Dataset entries:
....................

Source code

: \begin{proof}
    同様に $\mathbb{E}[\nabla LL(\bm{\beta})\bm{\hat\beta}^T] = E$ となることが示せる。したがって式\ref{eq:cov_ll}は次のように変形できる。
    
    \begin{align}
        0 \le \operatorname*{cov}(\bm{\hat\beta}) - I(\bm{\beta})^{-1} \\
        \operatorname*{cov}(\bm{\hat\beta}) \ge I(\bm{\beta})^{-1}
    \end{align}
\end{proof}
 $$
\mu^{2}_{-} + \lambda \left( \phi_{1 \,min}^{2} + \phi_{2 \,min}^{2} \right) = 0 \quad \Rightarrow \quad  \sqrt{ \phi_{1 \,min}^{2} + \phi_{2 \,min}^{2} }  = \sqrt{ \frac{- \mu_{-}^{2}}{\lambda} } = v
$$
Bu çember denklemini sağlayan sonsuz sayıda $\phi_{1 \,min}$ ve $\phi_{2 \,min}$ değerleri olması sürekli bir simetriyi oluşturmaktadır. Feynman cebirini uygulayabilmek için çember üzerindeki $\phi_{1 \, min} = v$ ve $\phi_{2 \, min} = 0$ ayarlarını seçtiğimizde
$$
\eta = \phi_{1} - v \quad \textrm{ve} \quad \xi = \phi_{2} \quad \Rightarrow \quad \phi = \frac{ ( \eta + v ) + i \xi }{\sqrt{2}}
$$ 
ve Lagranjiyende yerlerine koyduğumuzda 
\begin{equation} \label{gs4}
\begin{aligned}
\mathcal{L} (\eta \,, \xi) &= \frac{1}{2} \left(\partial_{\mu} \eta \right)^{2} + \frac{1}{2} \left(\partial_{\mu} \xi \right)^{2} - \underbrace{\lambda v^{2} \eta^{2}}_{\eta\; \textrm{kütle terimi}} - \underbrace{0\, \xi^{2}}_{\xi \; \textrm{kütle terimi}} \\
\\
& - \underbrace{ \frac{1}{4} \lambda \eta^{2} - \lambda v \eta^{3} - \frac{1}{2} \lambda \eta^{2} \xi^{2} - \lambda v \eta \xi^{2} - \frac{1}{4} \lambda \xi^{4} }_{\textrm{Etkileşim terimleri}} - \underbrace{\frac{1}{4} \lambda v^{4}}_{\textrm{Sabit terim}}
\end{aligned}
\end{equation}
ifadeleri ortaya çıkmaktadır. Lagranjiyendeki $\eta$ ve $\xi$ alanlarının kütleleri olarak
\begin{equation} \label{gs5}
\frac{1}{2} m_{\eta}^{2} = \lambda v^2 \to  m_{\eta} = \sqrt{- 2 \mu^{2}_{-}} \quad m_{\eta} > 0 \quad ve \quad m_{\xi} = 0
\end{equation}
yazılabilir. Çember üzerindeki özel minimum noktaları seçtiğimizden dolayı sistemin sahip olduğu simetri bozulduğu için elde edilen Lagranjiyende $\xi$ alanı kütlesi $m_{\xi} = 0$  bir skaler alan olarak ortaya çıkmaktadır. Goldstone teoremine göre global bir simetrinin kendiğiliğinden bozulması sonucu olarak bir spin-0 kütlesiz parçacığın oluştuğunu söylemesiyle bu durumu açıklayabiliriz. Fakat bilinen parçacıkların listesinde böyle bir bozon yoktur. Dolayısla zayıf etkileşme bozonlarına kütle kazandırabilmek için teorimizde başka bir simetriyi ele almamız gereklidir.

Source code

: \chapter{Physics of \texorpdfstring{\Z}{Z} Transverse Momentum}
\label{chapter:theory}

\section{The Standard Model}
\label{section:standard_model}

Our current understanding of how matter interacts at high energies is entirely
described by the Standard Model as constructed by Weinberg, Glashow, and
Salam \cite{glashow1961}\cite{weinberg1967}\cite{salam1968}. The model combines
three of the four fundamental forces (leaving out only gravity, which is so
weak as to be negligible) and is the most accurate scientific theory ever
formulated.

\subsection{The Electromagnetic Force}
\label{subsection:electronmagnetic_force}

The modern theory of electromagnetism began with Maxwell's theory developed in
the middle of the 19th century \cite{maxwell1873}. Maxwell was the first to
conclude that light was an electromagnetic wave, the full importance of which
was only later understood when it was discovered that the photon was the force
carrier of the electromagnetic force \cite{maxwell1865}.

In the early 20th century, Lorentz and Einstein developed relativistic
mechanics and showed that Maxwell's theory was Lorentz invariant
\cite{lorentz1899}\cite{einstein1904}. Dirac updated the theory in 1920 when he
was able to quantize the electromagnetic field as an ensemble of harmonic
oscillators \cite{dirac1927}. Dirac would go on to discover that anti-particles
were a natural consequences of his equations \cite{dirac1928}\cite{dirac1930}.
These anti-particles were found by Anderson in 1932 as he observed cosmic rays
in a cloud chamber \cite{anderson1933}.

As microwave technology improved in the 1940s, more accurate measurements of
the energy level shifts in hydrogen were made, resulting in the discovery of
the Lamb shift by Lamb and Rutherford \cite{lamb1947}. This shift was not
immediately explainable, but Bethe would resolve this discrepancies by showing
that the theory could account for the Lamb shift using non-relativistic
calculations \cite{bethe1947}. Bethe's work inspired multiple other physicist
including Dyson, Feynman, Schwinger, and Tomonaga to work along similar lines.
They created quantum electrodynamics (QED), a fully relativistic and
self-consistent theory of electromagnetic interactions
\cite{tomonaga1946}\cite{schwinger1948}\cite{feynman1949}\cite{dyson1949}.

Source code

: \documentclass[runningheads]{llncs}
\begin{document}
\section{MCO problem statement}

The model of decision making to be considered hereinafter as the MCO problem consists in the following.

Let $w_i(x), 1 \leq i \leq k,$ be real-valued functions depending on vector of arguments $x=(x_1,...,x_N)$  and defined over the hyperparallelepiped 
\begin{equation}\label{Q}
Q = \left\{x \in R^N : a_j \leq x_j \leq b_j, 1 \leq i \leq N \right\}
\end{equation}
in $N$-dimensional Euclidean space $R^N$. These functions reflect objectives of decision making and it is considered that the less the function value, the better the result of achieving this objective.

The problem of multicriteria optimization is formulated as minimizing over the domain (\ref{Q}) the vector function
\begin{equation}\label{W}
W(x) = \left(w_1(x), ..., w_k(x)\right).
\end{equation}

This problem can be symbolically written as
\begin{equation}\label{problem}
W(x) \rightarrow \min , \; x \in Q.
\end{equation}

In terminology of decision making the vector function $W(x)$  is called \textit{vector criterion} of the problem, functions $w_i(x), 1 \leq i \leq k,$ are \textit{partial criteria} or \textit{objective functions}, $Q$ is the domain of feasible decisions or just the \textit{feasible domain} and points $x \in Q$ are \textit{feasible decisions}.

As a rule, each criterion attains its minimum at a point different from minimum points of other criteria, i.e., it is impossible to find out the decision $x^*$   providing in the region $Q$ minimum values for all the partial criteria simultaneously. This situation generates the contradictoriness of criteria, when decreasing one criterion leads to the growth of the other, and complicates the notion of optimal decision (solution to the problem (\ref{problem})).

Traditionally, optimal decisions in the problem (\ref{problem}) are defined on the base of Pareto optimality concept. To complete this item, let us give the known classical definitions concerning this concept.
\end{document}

....................

§ **THE PROBLEM**
Reprint the entries above in full, exactly as they are.

§ **TASK SOLUTION**
Source code

: \begin{proof}
    同様に $\mathbb{E}[\nabla LL(\bm{\beta})\bm{\hat\beta}^T] = E$ となることが示せる。したがって式\ref{eq:cov_ll}は次のように変形できる。
    
    \begin{align}
        0 \le \operatorname*{cov}(\bm{\hat\beta}) - I(\bm{\beta})^{-1} \\
        \operatorname*{cov}(\bm{\hat\beta}) \ge I(\bm{\beta})^{-1}
    \end{align}
\end{proof}
 $$
\mu^{2}_{-} + \lambda \left( \phi_{1 \,min}^{2} + \phi_{2 \,min}^{2} \right) = 0 \quad \Rightarrow \quad  \sqrt{ \phi_{1 \,min}^{2} + \phi_{2 \,min}^{2} }  = \sqrt{ \frac{- \mu_{-}^{2}}{\lambda} } = v
$$
Bu çember denklemini sağlayan sonsuz sayıda $\phi_{1 \,min}$ ve $\phi_{2 \,min}$ değerleri olması sürekli bir simetriyi oluşturmaktadır. Feynman cebirini uygulayabilmek için çember üzerindeki $\phi_{1 \, min} = v$ ve $\phi_{2 \, min} = 0$ ayarlarını seçtiğimizde
$$
\eta = \phi_{1} - v \quad \textrm{ve} \quad \xi = \phi_{2} \quad \Rightarrow \quad \phi = \frac{ ( \eta + v ) + i \xi }{\sqrt{2}}
$$ 
ve Lagranjiyende yerlerine koyduğumuzda 
\begin{equation} \label{gs4}
\begin{aligned}
\mathcal{L} (\eta \,, \xi) &= \frac{1}{2} \left(\partial_{\mu} \eta \right)^{2} + \frac{1}{2} \left(\partial_{\mu} \xi \right)^{2} - \underbrace{\lambda v^{2} \eta^{2}}_{\eta\; \textrm{kütle terimi}} - \underbrace{0\, \xi^{2}}_{\xi \; \textrm{kütle terimi}} \\
\\
& - \underbrace{ \frac{1}{4} \lambda \eta^{2} - \lambda v \eta^{3} - \frac{1}{2} \lambda \eta^{2} \xi^{2} - \lambda v \eta \xi^{2} - \frac{1}{4} \lambda \xi^{4} }_{\textrm{Etkileşim terimleri}} - \underbrace{\frac{1}{4} \lambda v^{4}}_{\textrm{Sabit terim}}
\end{aligned}
\end{equation}
ifadeleri ortaya çıkmaktadır. Lagranjiyendeki $\eta$ ve $\xi$ alanlarının kütleleri olarak
\begin{equation} \label{gs5}
\frac{1}{2} m_{\eta}^{2} = \lambda v^2 \to  m_{\eta} = \sqrt{- 2 \mu^{2}_{-}} \quad m_{\eta} > 0 \quad ve \quad m_{\xi} = 0
\end{equation}
yazılabilir. Çember üzerindeki özel minimum noktaları seçtiğimizden dolayı sistemin sahip olduğu simetri bozulduğu için elde edilen Lagranjiyende $\xi$ alanı kütlesi $m_{\xi} = 0$  bir skaler alan olarak ortaya çıkmaktadır. Goldstone teoremine göre global bir simetrinin kendiğiliğinden bozulması sonucu olarak bir spin-0 kütlesiz parçacığın oluştuğunu söylemesiyle bu durumu açıklayabiliriz. Fakat bilinen parçacıkların listesinde böyle bir bozon yoktur. Dolayısla zayıf etkileşme bozonlarına kütle kazandırabilmek için teorimizde başka bir simetriyi ele almamız gereklidir.

Source code

: \chapter{Physics of \texorpdfstring{\Z}{Z} Transverse Momentum}
\label{chapter:theory}

\section{The Standard Model}
\label{section:standard_model}

Our current understanding of how matter interacts at high energies is entirely
described by the Standard Model as constructed by Weinberg, Glashow, and
Salam \cite{glashow1961}\cite{weinberg1967}\cite{salam1968}. The model combines
three of the four fundamental forces (leaving out only gravity, which is so
weak as to be negligible) and is the most accurate scientific theory ever
formulated.

\subsection{The Electromagnetic Force}
\label{subsection:electronmagnetic_force}

The modern theory of electromagnetism began with Maxwell's theory developed in
the middle of the 19th century \cite{maxwell1873}. Maxwell was the first to
conclude that light was an electromagnetic wave, the full importance of which
was only later understood when it was discovered that the photon was the force
carrier of the electromagnetic force \cite{maxwell1865}.

In the early 20th century, Lorentz and Einstein developed relativistic
mechanics and showed that Maxwell's theory was Lorentz invariant
\cite{lorentz1899}\cite{einstein1904}. Dirac updated the theory in 1920 when he
was able to quantize the electromagnetic field as an ensemble of harmonic
oscillators \cite{dirac1927}. Dirac would go on to discover that anti-particles
were a natural consequences of his equations \cite{dirac1928}\cite{dirac1930}.
These anti-particles were found by Anderson in 1932 as he observed cosmic rays
in a cloud chamber \cite{anderson1933}.

As microwave technology improved in the 1940s, more accurate measurements of
the energy level shifts in hydrogen were made, resulting in the discovery of
the Lamb shift by Lamb and Rutherford \cite{lamb1947}. This shift was not
immediately explainable, but Bethe would resolve this discrepancies by showing
that the theory could account for the Lamb shift using non-relativistic
calculations \cite{bethe1947}. Bethe's work inspired multiple other physicist
including Dyson, Feynman, Schwinger, and Tomonaga to work along similar lines.
They created quantum electrodynamics (QED), a fully relativistic and
self-consistent theory of electromagnetic interactions
\cite{tomonaga1946}\cite{schwinger1948}\cite{feynman1949}\cite{dyson1949}.

Source code

: \documentclass[runningheads]{llncs}
\begin{document}
\section{MCO problem statement}

The model of decision making to be considered hereinafter as the MCO problem consists in the following.

Let $w_i(x), 1 \leq i \leq k,$ be real-valued functions depending on vector of arguments $x=(x_1,...,x_N)$  and defined over the hyperparallelepiped 
\begin{equation}\label{Q}
Q = \left\{x \in R^N : a_j \leq x_j \leq b_j, 1 \leq i \leq N \right\}
\end{equation}
in $N$-dimensional Euclidean space $R^N$. These functions reflect objectives of decision making and it is considered that the less the function value, the better the result of achieving this objective.

The problem of multicriteria optimization is formulated as minimizing over the domain (\ref{Q}) the vector function
\begin{equation}\label{W}
W(x) = \left(w_1(x), ..., w_k(x)\right).
\end{equation}

This problem can be symbolically written as
\begin{equation}\label{problem}
W(x) \rightarrow \min , \; x \in Q.
\end{equation}

In terminology of decision making the vector function $W(x)$  is called \textit{vector criterion} of the problem, functions $w_i(x), 1 \leq i \leq k,$ are \textit{partial criteria} or \textit{objective functions}, $Q$ is the domain of feasible decisions or just the \textit{feasible domain} and points $x \in Q$ are \textit{feasible decisions}.

As a rule, each criterion attains its minimum at a point different from minimum points of other criteria, i.e., it is impossible to find out the decision $x^*$   providing in the region $Q$ minimum values for all the partial criteria simultaneously. This situation generates the contradictoriness of criteria, when decreasing one criterion leads to the growth of the other, and complicates the notion of optimal decision (solution to the problem (\ref{problem})).

Traditionally, optimal decisions in the problem (\ref{problem}) are defined on the base of Pareto optimality concept. To complete this item, let us give the known classical definitions concerning this concept.
\end{document}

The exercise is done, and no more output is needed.